Identification and understanding of fouling in low-pressure membrane (MF/UF) filtration by natural organic matter (NOM)

Abstract

An understanding of natural organic matter (NOM) as a membrane foulant and the behavior of NOM components in low-pressure membrane fouling are needed to provide a basis for appropriate selection and operation of membrane technology for drinking water treatment. Fouling by NOM was investigated by employing several innovative chemical and morphological analyses. Source (feed) waters with a high hydrophilic (HPI) fraction content of NOM resulted in significant flux decline. Macromolecules of a relatively hydrophilic character (e.g. polysaccharides) were effectively rejected by low-pressure membranes, suggesting that macromolecular compounds and/or colloidal organic matter in the hydrophilic NOM fraction may be a problematic foulant of low-pressure membranes. Moreover, the significant organic fouling that is contributed by polysaccharides and/or proteins in macromolecular and/or colloidal forms depends on molecular shape (structure) as well as size (i.e. molecular weight).

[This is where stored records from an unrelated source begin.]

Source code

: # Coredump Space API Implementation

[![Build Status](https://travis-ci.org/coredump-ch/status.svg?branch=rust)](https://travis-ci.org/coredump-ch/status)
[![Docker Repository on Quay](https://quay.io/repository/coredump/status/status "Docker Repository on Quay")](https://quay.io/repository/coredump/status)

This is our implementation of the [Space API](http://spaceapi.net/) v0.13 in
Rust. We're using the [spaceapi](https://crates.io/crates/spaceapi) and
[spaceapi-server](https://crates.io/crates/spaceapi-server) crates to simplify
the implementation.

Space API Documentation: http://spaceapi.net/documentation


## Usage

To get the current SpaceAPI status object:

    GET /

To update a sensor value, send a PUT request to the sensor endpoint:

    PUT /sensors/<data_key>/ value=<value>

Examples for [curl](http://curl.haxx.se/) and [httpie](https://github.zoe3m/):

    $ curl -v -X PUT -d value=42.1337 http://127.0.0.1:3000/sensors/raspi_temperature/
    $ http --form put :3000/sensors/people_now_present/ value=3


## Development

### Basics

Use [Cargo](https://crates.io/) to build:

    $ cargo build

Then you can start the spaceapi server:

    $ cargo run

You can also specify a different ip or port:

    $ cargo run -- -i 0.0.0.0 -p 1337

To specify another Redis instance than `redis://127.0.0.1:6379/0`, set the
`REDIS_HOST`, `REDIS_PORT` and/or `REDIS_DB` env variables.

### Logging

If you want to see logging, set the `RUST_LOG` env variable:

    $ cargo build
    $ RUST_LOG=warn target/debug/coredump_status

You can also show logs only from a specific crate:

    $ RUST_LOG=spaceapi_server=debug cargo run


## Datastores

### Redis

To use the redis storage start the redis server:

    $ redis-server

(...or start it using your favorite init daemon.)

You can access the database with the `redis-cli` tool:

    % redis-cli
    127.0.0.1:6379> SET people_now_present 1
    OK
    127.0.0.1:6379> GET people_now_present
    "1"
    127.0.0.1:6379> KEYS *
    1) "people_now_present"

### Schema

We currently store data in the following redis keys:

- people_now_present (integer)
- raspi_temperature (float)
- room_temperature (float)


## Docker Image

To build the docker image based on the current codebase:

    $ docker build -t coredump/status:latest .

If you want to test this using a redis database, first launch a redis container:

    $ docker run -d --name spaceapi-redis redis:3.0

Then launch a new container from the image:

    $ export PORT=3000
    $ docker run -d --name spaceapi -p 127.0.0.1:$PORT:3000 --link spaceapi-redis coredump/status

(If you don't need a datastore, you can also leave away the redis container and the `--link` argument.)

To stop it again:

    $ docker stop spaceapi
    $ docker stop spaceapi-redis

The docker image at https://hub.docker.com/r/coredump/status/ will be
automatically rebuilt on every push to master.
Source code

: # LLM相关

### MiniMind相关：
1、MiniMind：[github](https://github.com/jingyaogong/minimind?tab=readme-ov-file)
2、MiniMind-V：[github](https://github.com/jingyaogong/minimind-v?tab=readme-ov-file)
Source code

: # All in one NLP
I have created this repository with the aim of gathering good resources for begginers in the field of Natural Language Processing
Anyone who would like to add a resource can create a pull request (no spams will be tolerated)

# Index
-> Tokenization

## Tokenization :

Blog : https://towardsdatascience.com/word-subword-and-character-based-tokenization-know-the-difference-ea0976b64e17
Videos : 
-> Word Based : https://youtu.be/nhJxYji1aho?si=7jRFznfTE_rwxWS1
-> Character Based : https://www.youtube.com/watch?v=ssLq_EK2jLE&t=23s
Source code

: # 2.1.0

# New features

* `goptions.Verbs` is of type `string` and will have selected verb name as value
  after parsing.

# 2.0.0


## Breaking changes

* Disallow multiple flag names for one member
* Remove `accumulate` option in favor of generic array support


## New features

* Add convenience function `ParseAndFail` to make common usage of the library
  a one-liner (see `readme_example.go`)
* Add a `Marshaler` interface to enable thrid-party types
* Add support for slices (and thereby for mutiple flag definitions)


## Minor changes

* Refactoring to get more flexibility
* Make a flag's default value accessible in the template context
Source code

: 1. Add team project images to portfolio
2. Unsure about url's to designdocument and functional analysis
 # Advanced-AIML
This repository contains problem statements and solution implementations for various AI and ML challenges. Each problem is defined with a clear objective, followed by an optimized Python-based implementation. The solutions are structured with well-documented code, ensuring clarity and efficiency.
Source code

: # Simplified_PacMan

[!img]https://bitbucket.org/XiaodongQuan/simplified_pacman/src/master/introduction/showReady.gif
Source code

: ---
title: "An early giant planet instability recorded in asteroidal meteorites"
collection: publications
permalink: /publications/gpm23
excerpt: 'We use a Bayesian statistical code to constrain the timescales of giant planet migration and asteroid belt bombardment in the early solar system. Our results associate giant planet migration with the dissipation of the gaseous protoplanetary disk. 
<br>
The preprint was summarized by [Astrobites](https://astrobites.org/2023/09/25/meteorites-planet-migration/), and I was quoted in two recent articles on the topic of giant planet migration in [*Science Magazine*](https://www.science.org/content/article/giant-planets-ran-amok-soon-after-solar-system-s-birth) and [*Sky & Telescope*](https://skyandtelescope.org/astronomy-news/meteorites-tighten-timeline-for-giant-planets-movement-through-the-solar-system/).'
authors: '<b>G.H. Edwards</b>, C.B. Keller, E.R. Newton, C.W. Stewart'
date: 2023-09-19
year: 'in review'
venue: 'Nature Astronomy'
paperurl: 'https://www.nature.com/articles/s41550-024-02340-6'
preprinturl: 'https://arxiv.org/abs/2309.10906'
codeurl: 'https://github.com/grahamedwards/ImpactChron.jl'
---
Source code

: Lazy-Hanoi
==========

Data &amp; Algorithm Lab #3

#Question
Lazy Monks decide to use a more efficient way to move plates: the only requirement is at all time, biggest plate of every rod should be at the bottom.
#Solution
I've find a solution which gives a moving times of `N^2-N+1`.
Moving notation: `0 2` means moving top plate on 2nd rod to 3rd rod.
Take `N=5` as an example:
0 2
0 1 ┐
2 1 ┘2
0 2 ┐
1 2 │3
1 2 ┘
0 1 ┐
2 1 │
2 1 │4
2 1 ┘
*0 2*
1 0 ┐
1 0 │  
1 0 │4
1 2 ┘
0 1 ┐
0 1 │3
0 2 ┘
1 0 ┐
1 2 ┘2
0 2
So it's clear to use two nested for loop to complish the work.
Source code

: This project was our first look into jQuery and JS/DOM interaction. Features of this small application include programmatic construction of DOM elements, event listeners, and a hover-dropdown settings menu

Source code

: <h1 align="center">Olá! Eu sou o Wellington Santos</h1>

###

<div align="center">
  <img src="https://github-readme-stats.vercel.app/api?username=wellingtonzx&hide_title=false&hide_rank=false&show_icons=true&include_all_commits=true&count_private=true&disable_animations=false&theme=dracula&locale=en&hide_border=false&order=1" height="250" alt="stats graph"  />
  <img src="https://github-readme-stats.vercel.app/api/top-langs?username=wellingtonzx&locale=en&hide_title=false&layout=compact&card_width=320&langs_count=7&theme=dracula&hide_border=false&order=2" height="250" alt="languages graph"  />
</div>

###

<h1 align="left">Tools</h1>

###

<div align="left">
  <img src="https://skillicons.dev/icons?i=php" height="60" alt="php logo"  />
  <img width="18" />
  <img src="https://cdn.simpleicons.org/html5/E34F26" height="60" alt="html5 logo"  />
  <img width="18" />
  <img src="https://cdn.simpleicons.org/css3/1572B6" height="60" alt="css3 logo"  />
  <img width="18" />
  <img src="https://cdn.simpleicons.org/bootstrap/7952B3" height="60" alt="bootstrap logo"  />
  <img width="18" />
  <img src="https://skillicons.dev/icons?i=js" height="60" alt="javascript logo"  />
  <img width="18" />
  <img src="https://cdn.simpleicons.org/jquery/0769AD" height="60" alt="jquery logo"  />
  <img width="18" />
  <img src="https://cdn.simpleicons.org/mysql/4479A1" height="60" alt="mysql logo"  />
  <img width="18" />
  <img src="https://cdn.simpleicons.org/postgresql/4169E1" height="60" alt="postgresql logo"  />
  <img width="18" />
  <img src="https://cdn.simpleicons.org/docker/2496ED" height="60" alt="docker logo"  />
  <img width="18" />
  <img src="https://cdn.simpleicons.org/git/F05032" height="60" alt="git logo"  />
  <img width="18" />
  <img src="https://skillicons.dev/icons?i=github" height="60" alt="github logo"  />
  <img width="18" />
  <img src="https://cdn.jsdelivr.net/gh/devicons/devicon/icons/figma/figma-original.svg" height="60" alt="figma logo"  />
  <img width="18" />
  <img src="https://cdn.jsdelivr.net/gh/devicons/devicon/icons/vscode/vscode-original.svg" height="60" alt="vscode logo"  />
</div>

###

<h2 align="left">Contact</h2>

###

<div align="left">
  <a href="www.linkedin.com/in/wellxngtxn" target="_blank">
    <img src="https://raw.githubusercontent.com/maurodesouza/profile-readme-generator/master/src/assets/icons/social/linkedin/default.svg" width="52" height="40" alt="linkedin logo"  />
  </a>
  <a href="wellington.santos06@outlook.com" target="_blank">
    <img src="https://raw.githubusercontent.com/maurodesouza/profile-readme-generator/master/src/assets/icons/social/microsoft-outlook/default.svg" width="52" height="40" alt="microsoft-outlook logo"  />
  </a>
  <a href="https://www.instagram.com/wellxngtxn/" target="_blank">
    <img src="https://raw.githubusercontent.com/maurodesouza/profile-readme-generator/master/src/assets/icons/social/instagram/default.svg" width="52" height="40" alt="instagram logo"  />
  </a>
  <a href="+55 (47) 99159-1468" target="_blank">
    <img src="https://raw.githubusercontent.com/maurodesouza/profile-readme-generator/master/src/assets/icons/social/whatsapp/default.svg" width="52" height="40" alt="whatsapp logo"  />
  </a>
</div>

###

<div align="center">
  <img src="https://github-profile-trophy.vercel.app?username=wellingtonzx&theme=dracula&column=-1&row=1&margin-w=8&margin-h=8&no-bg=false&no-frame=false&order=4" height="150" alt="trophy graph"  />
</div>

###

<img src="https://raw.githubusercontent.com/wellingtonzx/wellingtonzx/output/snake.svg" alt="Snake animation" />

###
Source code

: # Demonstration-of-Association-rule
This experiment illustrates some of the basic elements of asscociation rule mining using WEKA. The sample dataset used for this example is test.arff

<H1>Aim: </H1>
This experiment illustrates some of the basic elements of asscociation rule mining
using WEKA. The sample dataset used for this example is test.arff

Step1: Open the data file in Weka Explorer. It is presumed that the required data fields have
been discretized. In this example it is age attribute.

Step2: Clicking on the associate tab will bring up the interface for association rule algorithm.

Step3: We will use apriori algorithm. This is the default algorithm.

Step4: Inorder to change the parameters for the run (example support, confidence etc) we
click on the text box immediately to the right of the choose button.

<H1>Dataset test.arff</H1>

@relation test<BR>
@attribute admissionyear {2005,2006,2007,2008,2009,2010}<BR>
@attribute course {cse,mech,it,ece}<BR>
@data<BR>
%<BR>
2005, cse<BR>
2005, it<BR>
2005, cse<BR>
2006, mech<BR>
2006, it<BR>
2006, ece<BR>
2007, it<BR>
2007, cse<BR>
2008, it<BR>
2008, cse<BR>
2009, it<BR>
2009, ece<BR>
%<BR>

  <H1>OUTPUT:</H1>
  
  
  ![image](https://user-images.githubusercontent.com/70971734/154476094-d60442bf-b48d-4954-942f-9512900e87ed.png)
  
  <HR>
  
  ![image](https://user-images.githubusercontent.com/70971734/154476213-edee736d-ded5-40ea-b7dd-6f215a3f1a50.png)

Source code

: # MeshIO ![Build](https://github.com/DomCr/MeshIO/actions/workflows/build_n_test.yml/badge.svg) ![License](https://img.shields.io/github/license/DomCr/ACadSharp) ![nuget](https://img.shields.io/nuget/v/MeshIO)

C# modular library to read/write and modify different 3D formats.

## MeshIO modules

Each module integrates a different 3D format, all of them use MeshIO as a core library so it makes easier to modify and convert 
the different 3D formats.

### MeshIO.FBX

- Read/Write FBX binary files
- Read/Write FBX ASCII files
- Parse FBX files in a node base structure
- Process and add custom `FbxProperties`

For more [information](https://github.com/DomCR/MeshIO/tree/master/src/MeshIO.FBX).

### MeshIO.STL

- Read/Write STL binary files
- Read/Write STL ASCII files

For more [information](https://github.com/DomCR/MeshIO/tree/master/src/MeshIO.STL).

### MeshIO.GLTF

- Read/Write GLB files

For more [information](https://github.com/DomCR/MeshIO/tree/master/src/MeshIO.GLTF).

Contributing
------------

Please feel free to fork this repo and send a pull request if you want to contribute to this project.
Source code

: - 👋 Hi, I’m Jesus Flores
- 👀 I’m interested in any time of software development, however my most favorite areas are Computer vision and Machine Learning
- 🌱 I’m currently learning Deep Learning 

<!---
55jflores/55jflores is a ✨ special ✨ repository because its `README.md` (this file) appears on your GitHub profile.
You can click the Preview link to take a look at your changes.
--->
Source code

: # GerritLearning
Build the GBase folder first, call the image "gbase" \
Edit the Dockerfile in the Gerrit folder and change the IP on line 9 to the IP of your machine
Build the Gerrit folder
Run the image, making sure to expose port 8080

More significant flux decline was observed in microfiltration (MF) compared to ultrafiltration (UF) membrane filtration. MF membrane fouling may be caused by pore blockage associated with large (macromolecular) hydrophilic molecules and/or organic colloids. In the case of UF membranes, the flux decline may be caused by sequential or simultaneous processes of surface (gel layer) coverage during filtration. Morphological analyses support the notion that membrane roughness may be considered as a more important factor in membrane fouling by controlling interaction between molecules and the membrane surface, compared to the hydrophobic/hydrophilic character of membranes. Membrane fouling mechanisms are not only a function of membrane type (MF versus UF) but also depend on source (feed) water characteristics.